_TASK INPUT:_
· · · · ·

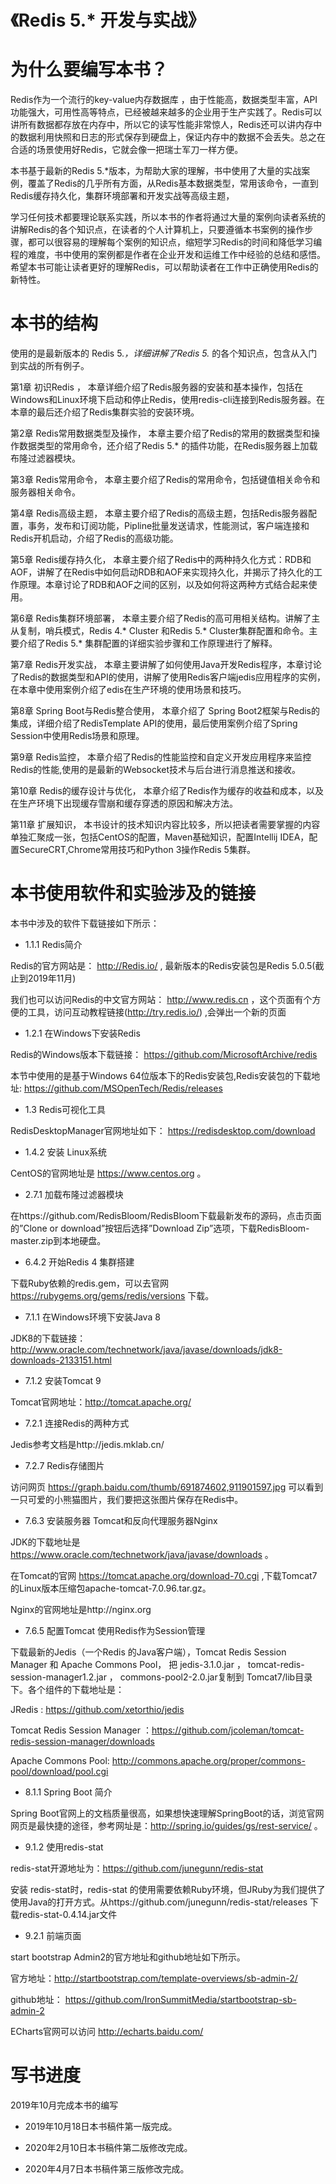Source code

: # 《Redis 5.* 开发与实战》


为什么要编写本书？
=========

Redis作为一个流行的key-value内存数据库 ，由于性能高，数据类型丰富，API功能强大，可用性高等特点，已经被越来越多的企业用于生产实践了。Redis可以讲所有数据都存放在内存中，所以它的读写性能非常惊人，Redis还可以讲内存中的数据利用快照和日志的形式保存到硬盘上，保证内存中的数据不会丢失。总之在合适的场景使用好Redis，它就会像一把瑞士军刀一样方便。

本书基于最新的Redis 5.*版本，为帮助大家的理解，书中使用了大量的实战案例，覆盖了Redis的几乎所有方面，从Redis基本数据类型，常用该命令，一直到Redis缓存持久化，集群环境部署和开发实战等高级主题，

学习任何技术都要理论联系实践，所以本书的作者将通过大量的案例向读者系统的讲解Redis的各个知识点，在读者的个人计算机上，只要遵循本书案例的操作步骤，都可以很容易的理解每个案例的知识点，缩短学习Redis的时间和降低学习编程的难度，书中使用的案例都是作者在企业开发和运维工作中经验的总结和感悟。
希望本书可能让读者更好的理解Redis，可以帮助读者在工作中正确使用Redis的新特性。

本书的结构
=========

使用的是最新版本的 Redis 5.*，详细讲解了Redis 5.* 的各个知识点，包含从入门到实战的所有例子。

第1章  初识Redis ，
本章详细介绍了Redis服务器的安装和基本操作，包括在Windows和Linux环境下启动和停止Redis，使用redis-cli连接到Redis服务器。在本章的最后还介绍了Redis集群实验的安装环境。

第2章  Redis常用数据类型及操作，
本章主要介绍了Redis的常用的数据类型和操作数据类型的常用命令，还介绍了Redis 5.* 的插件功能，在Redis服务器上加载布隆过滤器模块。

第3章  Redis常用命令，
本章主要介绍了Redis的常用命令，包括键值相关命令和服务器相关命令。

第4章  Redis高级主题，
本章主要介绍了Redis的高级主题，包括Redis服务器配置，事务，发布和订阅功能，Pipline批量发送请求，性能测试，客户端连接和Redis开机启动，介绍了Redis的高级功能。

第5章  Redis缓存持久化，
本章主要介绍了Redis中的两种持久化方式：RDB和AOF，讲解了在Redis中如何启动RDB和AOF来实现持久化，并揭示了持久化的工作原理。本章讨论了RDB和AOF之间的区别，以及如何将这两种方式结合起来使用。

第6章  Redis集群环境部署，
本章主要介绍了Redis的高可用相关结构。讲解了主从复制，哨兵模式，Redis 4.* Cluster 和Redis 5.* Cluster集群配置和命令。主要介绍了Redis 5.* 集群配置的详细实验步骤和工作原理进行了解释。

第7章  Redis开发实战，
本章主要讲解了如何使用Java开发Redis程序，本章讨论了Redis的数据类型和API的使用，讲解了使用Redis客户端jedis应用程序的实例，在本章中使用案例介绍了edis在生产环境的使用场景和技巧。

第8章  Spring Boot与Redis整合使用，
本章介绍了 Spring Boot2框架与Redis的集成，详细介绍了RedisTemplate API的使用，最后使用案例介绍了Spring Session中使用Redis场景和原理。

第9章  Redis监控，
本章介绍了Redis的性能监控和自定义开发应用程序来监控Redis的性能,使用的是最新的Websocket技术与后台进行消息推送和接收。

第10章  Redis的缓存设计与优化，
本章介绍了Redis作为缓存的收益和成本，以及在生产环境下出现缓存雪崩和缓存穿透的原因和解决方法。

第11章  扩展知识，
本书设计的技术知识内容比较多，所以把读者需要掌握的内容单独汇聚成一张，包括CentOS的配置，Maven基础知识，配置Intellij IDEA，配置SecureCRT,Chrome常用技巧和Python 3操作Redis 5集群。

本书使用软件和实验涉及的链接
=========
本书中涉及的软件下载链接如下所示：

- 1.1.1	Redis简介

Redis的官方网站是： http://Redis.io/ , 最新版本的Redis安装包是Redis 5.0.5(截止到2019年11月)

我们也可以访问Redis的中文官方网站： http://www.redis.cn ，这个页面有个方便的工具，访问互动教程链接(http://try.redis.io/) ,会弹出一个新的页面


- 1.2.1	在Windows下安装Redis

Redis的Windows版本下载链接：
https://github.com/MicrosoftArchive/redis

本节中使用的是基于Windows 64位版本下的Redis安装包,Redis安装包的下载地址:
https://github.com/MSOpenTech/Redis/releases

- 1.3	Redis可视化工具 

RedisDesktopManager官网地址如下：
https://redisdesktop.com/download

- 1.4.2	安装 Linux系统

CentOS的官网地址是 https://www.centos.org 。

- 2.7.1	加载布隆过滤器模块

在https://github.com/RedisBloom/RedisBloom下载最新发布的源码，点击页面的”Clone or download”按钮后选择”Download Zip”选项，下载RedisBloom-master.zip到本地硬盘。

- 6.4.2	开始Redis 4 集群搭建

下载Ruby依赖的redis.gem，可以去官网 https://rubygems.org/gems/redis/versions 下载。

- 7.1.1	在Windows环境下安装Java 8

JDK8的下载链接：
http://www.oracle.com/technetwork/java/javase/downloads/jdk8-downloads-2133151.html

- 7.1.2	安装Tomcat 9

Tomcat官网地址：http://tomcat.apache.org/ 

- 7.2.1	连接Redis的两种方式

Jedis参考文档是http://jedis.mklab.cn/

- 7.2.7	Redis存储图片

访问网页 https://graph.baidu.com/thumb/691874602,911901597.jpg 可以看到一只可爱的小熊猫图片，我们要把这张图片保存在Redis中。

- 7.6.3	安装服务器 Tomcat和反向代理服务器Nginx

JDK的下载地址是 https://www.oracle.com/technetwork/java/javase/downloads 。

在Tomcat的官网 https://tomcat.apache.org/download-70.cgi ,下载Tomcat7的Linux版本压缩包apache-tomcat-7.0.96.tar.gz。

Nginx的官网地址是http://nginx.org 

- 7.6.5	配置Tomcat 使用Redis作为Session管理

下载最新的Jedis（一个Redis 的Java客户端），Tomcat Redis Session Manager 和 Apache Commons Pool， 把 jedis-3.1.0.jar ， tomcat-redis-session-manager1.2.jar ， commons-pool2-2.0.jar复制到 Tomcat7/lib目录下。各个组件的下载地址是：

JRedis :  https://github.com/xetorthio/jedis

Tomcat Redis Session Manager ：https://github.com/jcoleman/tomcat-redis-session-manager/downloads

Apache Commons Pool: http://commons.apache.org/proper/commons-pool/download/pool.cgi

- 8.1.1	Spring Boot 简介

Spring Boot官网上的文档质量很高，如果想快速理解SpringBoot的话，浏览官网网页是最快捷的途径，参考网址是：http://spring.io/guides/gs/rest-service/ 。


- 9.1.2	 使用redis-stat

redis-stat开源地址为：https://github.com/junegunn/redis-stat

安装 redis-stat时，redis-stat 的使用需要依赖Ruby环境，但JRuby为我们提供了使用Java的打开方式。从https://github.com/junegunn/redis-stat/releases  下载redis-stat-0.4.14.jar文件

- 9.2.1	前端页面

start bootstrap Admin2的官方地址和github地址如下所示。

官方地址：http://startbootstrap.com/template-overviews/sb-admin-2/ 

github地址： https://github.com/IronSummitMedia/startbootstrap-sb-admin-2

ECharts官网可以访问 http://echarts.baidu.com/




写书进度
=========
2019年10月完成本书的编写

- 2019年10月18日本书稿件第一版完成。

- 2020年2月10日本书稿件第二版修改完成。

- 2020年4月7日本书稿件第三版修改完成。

· · · · ·

_TASK REQUIREMENTS:_
What lines of the listing contain the word "commons"? Copy them all.

_RESPONSE AREA:_
下载最新的Jedis（一个Redis 的Java客户端），Tomcat Redis Session Manager 和 Apache Commons Pool， 把 jedis-3.1.0.jar ， tomcat-redis-session-manager1.2.jar ， commons-pool2-2.0.jar复制到 Tomcat7/lib目录下。各个组件的下载地址是：
Apache Commons Pool: http://commons.apache.org/proper/commons-pool/download/pool.cgi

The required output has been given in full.